Taxon Sampling:  Exemplars from the sister-group, Pseudoscorpiones, other Dromopoda, and more distantly related arachnid orders (Coddington, Harvey, Prendini and Walter 2004; Giribet, Edgecombe, Wheeler, and Babbitt 2002; Giribet and Ribera 2000; Shultz 1990; Weygoldt and Paulus 1979; Wheeler, Cartwright and Hayashi 1993; Wheeler and Hayashi 1998), available from the AToL: Spider Phylogeny and REVSYS: Vaejovidae projects, will be included as outgroups.  The ingroup sample will comprise exemplars from all solifuge families, subfamilies, and as many genera as it is possible to obtain fresh material for DNA isolation (ca. 450 samples representing 10 families and at least 26 genera are already available from prior collections by Prendini).  We will attempt to sequence DNA from museum material for crucial taxa of which no fresh samples are available.  Taxa of systematic and biogeographical significance will be targeted.  Sampling key genera in southern Africa and South America will facilitate assessment of relationships by providing rare material for morphological and molecular analyses.
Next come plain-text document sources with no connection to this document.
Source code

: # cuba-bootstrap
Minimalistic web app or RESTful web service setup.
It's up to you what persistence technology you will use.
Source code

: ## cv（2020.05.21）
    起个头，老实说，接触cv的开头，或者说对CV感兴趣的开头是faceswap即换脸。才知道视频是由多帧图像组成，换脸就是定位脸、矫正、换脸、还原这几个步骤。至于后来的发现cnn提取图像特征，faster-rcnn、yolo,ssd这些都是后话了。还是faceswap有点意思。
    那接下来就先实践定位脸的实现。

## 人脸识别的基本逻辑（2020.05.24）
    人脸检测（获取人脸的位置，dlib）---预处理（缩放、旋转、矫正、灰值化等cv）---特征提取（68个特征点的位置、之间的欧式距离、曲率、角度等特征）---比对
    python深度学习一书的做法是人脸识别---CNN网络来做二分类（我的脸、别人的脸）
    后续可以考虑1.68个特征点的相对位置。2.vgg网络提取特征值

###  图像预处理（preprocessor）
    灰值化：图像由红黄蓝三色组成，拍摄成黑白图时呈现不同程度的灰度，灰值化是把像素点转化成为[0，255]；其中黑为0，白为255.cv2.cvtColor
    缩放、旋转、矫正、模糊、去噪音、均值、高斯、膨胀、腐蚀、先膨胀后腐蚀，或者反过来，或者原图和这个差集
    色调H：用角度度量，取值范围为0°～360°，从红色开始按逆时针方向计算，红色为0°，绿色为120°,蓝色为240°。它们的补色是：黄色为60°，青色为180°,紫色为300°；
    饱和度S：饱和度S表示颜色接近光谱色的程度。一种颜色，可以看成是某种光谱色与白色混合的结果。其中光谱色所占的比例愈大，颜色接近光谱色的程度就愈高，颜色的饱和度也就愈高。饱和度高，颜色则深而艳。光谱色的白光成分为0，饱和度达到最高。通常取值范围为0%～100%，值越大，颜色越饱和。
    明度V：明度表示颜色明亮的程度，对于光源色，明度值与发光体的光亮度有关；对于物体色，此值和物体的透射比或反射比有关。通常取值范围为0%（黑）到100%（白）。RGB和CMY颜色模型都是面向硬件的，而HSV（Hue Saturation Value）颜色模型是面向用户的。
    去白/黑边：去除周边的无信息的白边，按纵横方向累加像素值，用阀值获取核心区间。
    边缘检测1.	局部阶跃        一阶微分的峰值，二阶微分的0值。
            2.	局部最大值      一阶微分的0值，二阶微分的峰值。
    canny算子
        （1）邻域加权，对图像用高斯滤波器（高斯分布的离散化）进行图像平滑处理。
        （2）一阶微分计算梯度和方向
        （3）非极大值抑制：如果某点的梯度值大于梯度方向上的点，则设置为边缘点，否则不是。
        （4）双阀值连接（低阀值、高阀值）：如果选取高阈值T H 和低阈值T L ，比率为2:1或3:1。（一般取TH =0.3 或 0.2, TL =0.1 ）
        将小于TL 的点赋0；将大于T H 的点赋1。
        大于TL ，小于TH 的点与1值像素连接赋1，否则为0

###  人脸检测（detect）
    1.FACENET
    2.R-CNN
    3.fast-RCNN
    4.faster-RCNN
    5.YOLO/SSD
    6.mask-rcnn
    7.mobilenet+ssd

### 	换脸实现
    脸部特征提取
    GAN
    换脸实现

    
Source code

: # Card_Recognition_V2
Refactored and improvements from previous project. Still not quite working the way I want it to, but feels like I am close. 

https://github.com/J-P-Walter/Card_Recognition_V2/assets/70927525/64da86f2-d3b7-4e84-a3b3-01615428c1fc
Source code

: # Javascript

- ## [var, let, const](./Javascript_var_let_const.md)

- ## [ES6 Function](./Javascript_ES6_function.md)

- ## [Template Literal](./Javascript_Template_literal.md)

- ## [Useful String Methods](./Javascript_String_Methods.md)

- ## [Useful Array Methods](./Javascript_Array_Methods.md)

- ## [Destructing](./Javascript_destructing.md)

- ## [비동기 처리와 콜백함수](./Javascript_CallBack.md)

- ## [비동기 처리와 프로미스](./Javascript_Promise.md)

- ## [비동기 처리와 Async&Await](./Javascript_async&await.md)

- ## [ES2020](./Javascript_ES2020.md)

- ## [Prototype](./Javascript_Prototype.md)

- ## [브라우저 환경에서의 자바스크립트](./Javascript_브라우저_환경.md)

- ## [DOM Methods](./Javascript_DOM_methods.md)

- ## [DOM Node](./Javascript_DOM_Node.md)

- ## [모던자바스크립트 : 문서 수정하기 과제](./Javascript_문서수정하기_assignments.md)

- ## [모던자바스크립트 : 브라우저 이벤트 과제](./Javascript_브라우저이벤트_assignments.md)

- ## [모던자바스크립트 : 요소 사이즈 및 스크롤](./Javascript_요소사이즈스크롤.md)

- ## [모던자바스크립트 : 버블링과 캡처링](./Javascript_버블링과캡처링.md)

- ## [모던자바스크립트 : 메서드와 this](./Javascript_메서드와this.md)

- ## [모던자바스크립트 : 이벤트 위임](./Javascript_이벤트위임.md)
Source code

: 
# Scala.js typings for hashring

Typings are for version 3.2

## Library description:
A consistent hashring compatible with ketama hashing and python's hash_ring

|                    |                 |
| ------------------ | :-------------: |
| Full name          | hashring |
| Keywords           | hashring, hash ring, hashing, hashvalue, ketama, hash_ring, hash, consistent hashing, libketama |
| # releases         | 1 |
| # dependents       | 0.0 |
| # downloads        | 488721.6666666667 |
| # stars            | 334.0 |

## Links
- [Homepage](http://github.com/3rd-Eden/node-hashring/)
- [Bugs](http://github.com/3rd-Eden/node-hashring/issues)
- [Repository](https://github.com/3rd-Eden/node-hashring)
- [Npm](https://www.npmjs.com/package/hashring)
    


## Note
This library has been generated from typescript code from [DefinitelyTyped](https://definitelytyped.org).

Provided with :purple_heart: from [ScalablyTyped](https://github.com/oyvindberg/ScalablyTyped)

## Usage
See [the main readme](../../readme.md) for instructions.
Sampling typical daesiids, as well as ammotrechids, ceromids, gylippids, melanoblossids, and mummuciids in both regions will be essential for placing them in a wider phylogenetic context, and illuminating putative Gondwana connections.  Sampling from the Palearctic region is crucial for fresh material of Galeodidae, Karschiidae and Rhagodidae, not found in southern Africa or the New World.  Collections from the Palearctic will establish whether the disjunct distribution of Gylippidae is real or artifactual.  It will be impossible to sample all enigmatic taxa.  Dinorhax, for example, known only from Vietnam and Indonesia, is placed in Melanoblossidae (Roewer 1934), but distribution and morphology suggest Karschiidae or Gylippidae.   Nevertheless, the sampling outlined will provide a foundation for family-level classification that facilitates eventual placement of such genera when more material is available.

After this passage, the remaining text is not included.